Intact attached sun leaves of Helianthus annuus and shade leaves of Monstera deliciosa and Hedera helix were used to obtain light response curves of CO2 uptake, the content of the carotenoid zeaxanthin (formed by violaxanthin de-epoxidation), as well as nonphotochemical quenching (qNP), and the rate constant of radiationless energy dissipation (kD). The latter two parameters were calculated from the decrease of chlorophyll a fluorescence at closed photosystem II traps in saturating pulses in the light. Among the three species, the light-saturated capacity of CO2 uptake differed widely and light saturation of CO2 uptake occurred at very different photon flux densities. Fluorescence quenching and zeaxanthin content exhibited features which were common to all three species: below light-saturation of CO2 uptake nonphotochemical quenching occurred in the absence of zeaxanthin and was not accompanied by a decrease in the yield of instantaneous fluorescence. Nonphotochemical quenching, qNP, increased up to values which ranged between 0.35 and 0.5 when based on a control value of the yield of variable fluorescence determined after 12 hours of darkness. As light saturation of CO2 uptake was approached, qNP showed a secondary increase and the zeaxanthin content of the leaves began to rise.

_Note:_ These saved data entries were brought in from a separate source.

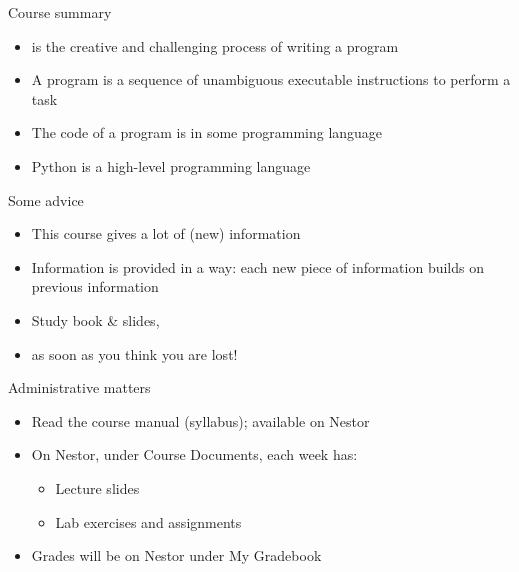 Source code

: \documentclass[aspectratio=169,usenames,dvipsnames]{beamer}
\begin{document}
\begin{frame}{Course summary}
    \begin{itemize}
        \item {} is the creative and challenging process
            of writing a program
        \item A program is a sequence of unambiguous executable
            instructions to perform a task
        \item The code of a program is in some programming language
        \item Python is a high-level programming language
    \end{itemize}
\end{frame}

\begin{frame}{Some advice}
    \begin{itemize}
        \item This course gives a lot of (new) information
        \item Information is provided in a  way:
            each new piece of information builds on previous information
        \item Study book \& slides, 
        \item {} as soon as you think you are lost!
    \end{itemize}
\end{frame}

\begin{frame}{Administrative matters}
    \begin{itemize}
        \item Read the course manual (syllabus); available on Nestor
        \item On Nestor, under Course Documents, each week has:
            \begin{itemize}
                \item Lecture slides
                \item Lab exercises and assignments
            \end{itemize}
        \item Grades will be on Nestor under My Gradebook
    \end{itemize}
\end{frame}
\end{document}
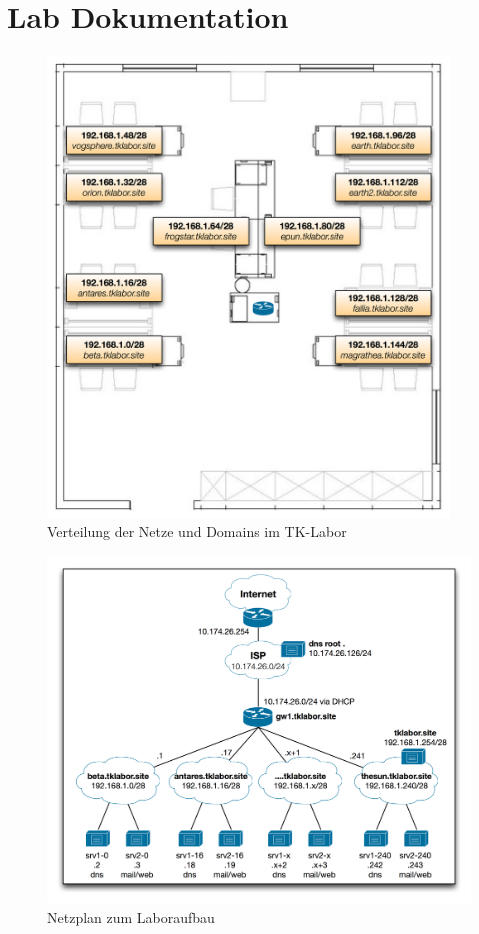 \section{Lab Dokumentation}
\begin{figure}[ht]
 	\centering
 		\includegraphics[width=0.95\textwidth]{images/lab-aufbau.png}
 		\caption{Verteilung der Netze und Domains im TK-Labor}
 	\label{fig:chap-labdocu-aufbau}
\end{figure}

\begin{figure}[ht]
 	\centering
 		\includegraphics[width=1.0\textwidth]{images/lab-netzplan.png}
 		\caption{Netzplan zum Laboraufbau}
 	\label{fig:chap-labdocu-netzplan}
\end{figure}
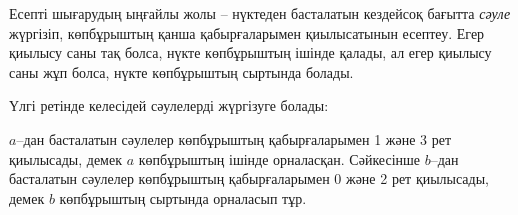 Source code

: 
\begin{center}
\end{center}

Есепті шығарудың ыңғайлы жолы -- нүктеден басталатын
кездейсоқ бағытта \emph{сәуле} жүргізіп, көпбұрыштың қанша 
қабырғаларымен қиылысатынын есептеу. Егер қиылысу саны тақ болса,
нүкте көпбұрыштың ішінде қалады, ал егер қиылысу саны жұп болса,
нүкте көпбұрыштың сыртында болады.


\begin{samepage}
Үлгі ретінде келесідей сәулелерді жүргізуге болады:
\begin{center}
\end{center}
\end{samepage}

$a$–дан басталатын сәулелер көпбұрыштың қабырғаларымен 1 және 3 рет қиылысады, 
демек $a$ көпбұрыштың ішінде орналасқан. Сәйкесінше
$b$–дан басталатын сәулелер көпбұрыштың қабырғаларымен 0 және 2 рет қиылысады, демек 
$b$ көпбұрыштың сыртында орналасып тұр.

This was also the point from which the yield of instantaneous fluorescence began to decrease. The increase in zeaxanthin was paralleled by an increase in the rate constant for radiationless energy dissipation kD, which opens the possibility that zeaxanthin is related to the rapidly relaxing "high-energy-state quenching" in leaves.


2 Present address: Department of Environmental, Population, and Organismic Biology, University of Colorado, Boulder, CO 80309-0334.

1 Supported by the Deutsche Forschungsgemeinschaft and by the Fonds der Chemischen Industrie.